=== Begin Enclosure ===

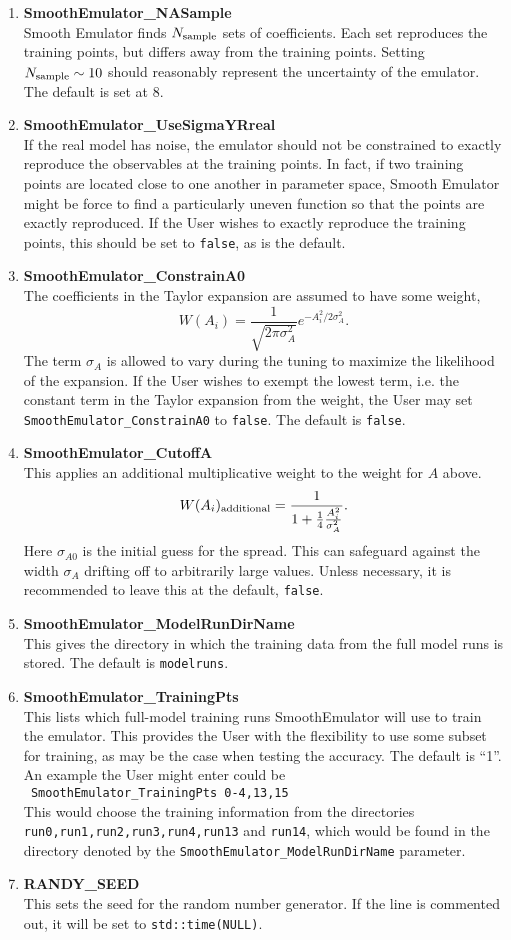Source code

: \documentclass[main.tex]{subfiles}
\begin{document}
\begin{enumerate}
\item {\bf SmoothEmulator\_NASample}\\
Smooth Emulator finds $N_{\rm sample}$ sets of coefficients. Each set reproduces the training points, but differs away from the training points. Setting $N_{\rm sample}\sim 10$ should reasonably represent the uncertainty of the emulator. The default is set at 8.
\item {\bf SmoothEmulator\_UseSigmaYRreal}\\
If the real model has noise, the emulator should not be constrained to exactly reproduce the observables at the training points. In fact, if two training points are located close to one another in parameter space, Smooth Emulator might be force to find a particularly uneven function so that the points are exactly reproduced. If the User wishes to exactly reproduce the training points, this should be set to {\tt false}, as is the  default. 
\item {\bf SmoothEmulator\_ConstrainA0}\\
The coefficients in the Taylor expansion are assumed to have some weight,
\[
W(A_i)=\frac{1}{\sqrt{2\pi\sigma_A^2}}e^{-A_i^2/2\sigma_A^2}.
\]
The term $\sigma_A$ is allowed to vary during the tuning to maximize the likelihood of the expansion. If the User wishes to exempt the lowest term, i.e. the constant term in the Taylor expansion from the weight, the User may set {\tt SmoothEmulator\_ConstrainA0} to {\tt false}. The default is {\tt false}.
\item {\bf SmoothEmulator\_CutoffA}\\
This applies an additional multiplicative weight to the weight for $A$ above.
\[
W(A_i)_{\rm additional}=\frac{1}{1+\frac{1}{4}\frac{A_i^2}{\sigma_{A}^2}}.
\] 
Here $\sigma_{A0}$ is the initial guess for the spread. This can safeguard against the width $\sigma_A$ drifting off to arbitrarily large values. Unless necessary, it is recommended to leave this at the default, {\tt false}.
\item {\bf SmoothEmulator\_ModelRunDirName}\\
This gives the directory in which the training data from the full model runs is stored. The default is {\tt modelruns}.

\item {\bf SmoothEmulator\_TrainingPts}\\
This lists which full-model training runs SmoothEmulator will use to train the emulator. This provides the User with the flexibility to use some subset for training, as may be the case when testing the accuracy. The default is ``1''. An example the User might enter could be\\
{\tt ~SmoothEmulator\_TrainingPts  0-4,13,15}\\
This would choose the training information from the directories {\tt run0,run1,run2,run3,run4,run13} and {\tt run14}, which would be found in the directory denoted by the {\tt SmoothEmulator\_ModelRunDirName} parameter.
\item {\bf RANDY\_SEED}\\
This sets the seed for the random number generator. If the line is commented out, it will be set to {\tt std::time(NULL)}.


\end{enumerate}
\end{document}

=== End Enclosure ===

→ **YOUR TASK**:
The records above are to be restated word for word, excluding all pictures.

→ **SOLUTION FOR THIS PROBLEM**:
Source code

: \documentclass[main.tex]{subfiles}
\begin{document}
\begin{enumerate}
\item {\bf SmoothEmulator\_NASample}\\
Smooth Emulator finds $N_{\rm sample}$ sets of coefficients. Each set reproduces the training points, but differs away from the training points. Setting $N_{\rm sample}\sim 10$ should reasonably represent the uncertainty of the emulator. The default is set at 8.
\item {\bf SmoothEmulator\_UseSigmaYRreal}\\
If the real model has noise, the emulator should not be constrained to exactly reproduce the observables at the training points. In fact, if two training points are located close to one another in parameter space, Smooth Emulator might be force to find a particularly uneven function so that the points are exactly reproduced. If the User wishes to exactly reproduce the training points, this should be set to {\tt false}, as is the  default. 
\item {\bf SmoothEmulator\_ConstrainA0}\\
The coefficients in the Taylor expansion are assumed to have some weight,
\[
W(A_i)=\frac{1}{\sqrt{2\pi\sigma_A^2}}e^{-A_i^2/2\sigma_A^2}.
\]
The term $\sigma_A$ is allowed to vary during the tuning to maximize the likelihood of the expansion. If the User wishes to exempt the lowest term, i.e. the constant term in the Taylor expansion from the weight, the User may set {\tt SmoothEmulator\_ConstrainA0} to {\tt false}. The default is {\tt false}.
\item {\bf SmoothEmulator\_CutoffA}\\
This applies an additional multiplicative weight to the weight for $A$ above.
\[
W(A_i)_{\rm additional}=\frac{1}{1+\frac{1}{4}\frac{A_i^2}{\sigma_{A}^2}}.
\] 
Here $\sigma_{A0}$ is the initial guess for the spread. This can safeguard against the width $\sigma_A$ drifting off to arbitrarily large values. Unless necessary, it is recommended to leave this at the default, {\tt false}.
\item {\bf SmoothEmulator\_ModelRunDirName}\\
This gives the directory in which the training data from the full model runs is stored. The default is {\tt modelruns}.

\item {\bf SmoothEmulator\_TrainingPts}\\
This lists which full-model training runs SmoothEmulator will use to train the emulator. This provides the User with the flexibility to use some subset for training, as may be the case when testing the accuracy. The default is ``1''. An example the User might enter could be\\
{\tt ~SmoothEmulator\_TrainingPts  0-4,13,15}\\
This would choose the training information from the directories {\tt run0,run1,run2,run3,run4,run13} and {\tt run14}, which would be found in the directory denoted by the {\tt SmoothEmulator\_ModelRunDirName} parameter.
\item {\bf RANDY\_SEED}\\
This sets the seed for the random number generator. If the line is commented out, it will be set to {\tt std::time(NULL)}.


\end{enumerate}
\end{document}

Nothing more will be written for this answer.